2. Urine Ketone Test Strips

These can be found on Amazon for as little as $0.0875 per strip and can be extremely useful if you are just getting started with ketosis.  As your body is becoming ketogenic with carb restriction, it will begin producing ketones in the blood, and since your body is still inefficient at using these, some of the excess ketones will spill out into the urine.

These excess ketones are what the urine strips detect.  You dip the stick in your pee, wait a few seconds, and then compare the color to a chart on the container.  The more purple it is, the more ketones you’re peeing out.

Easy peasy right?

The drawback however is that overtime, these can become inaccurate. The longer your body remains in ketosis, the more efficient it becomes at using blood ketones, and the less it spills out into the urine.

It’s been shown that in some settings, despite being in very deep ketosis (which the blood test strips will accurately detect), the urine test strips will show a very falsely low amount of urine ketones.

There have also been settings where you’re only barely in ketosis, but for some reason your kidneys are filtering out a lot of the ketones, and the urine test strips can give you a falsely high reading.

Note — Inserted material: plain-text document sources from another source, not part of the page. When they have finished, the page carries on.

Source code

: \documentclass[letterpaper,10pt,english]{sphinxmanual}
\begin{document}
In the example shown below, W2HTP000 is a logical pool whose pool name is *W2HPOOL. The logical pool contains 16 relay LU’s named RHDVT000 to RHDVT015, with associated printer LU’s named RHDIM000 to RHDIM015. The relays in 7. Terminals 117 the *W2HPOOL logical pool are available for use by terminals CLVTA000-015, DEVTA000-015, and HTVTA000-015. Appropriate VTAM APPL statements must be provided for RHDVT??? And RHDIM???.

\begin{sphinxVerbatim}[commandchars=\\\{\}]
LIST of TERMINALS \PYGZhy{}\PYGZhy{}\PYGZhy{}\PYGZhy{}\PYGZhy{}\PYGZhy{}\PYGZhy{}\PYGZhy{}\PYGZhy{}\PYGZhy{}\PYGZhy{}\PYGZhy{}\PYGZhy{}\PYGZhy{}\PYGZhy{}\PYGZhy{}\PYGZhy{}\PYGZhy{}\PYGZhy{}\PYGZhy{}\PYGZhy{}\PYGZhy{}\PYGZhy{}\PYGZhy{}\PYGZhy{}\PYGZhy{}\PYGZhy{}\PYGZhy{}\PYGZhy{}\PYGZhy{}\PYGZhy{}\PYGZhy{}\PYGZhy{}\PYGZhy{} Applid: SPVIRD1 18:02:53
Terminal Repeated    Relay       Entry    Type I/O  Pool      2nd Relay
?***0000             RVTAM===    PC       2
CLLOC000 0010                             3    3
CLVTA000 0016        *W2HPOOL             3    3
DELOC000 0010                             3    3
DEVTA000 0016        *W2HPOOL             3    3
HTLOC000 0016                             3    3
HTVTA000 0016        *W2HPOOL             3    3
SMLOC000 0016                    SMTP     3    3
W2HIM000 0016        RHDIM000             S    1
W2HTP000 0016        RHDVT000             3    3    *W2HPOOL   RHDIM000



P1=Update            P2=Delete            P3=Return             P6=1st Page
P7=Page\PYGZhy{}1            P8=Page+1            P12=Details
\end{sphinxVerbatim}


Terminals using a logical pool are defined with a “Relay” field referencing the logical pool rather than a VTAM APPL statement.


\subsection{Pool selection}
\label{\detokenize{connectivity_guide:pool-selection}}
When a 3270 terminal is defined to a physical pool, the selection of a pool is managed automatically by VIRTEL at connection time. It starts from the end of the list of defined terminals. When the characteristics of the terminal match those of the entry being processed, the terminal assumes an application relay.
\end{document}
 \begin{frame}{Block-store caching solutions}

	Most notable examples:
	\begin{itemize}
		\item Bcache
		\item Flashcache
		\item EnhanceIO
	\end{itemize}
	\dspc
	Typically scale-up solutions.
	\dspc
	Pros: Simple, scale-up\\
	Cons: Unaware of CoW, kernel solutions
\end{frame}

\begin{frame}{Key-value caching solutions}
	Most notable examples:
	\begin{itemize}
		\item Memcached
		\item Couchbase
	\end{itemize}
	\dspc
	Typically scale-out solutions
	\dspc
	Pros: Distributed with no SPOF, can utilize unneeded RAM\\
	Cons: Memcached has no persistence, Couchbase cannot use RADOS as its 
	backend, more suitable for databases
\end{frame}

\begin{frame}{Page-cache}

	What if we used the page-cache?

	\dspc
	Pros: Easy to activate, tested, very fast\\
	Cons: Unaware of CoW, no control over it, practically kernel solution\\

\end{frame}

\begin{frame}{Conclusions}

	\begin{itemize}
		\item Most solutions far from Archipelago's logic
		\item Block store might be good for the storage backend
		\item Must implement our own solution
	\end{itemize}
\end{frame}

If accuracy is important to you, then this definitely isn’t the tool for you.  It CAN be useful if all you’re interested in knowing is whether or not you’re in ketosis but how deep you are isn’t important.  This can then serve as a sort of binary marker.

Ketosis = some shade of purple, doesn’t matter which one.

No ketosis = no purple.

3. Blood Glucose Strips

Generally the deeper in ketosis you are, the lower your blood sugar will be because firstly you aren’t taking in very many carbs and secondly your body is doing everything it can to preserve it’s glycogen.  I’ve seen blood sugars come down to the 50s and 60s in people who are in deep ketosis, and these folks are doing just fine.

The system that I use is the FreeStyle Lite Blood Glucose Monitoring System and the strips currently go for about $0.65 per strip on Amazon.  Again, Ebay can be a viable option where you can find these for down to $0.45 per strip, but again, you need to be remember to check the expiration date.

In my own case when I tracked both blood ketones and blood sugars, I noticed a trend where on days my blood ketones spiked my blood sugar fell and vice versa.  You can see the charts here tracking my numbers after 60 days and then 90 days of nutritional ketosis.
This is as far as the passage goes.